Task brief =
Output exactly the line that includes "var factorial = memorize( function" and all the lines after it through the end of the listing below, and nothing more.

....................

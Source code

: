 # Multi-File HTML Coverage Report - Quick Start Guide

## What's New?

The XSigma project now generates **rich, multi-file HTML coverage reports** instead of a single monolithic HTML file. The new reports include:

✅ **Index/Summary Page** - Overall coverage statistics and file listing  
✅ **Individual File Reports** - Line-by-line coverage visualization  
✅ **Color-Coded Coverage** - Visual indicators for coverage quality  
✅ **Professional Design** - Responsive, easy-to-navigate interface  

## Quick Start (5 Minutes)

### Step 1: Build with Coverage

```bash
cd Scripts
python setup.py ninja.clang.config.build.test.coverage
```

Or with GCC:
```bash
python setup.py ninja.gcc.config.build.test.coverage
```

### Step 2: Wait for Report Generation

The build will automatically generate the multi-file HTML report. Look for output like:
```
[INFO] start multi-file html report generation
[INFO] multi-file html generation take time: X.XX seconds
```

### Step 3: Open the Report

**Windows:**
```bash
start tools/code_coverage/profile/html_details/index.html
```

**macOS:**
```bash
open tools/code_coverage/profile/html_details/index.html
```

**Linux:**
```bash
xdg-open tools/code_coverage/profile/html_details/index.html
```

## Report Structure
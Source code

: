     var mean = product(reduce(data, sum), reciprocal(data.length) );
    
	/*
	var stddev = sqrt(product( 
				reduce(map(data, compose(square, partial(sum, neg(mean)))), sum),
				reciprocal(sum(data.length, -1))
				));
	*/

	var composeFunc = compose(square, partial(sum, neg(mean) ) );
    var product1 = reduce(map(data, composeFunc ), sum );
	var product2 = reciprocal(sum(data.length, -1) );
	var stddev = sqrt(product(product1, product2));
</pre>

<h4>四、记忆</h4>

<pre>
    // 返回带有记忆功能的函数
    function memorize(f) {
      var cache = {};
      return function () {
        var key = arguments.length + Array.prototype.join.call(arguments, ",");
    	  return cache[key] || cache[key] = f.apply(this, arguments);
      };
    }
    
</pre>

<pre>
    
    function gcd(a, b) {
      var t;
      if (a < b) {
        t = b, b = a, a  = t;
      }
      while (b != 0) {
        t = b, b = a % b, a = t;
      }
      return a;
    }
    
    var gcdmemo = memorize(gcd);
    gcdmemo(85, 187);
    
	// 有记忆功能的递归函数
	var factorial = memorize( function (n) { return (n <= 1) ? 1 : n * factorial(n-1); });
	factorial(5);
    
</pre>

....................

Exercise solution =
	var factorial = memorize( function (n) { return (n <= 1) ? 1 : n * factorial(n-1); });
	factorial(5);
    
</pre>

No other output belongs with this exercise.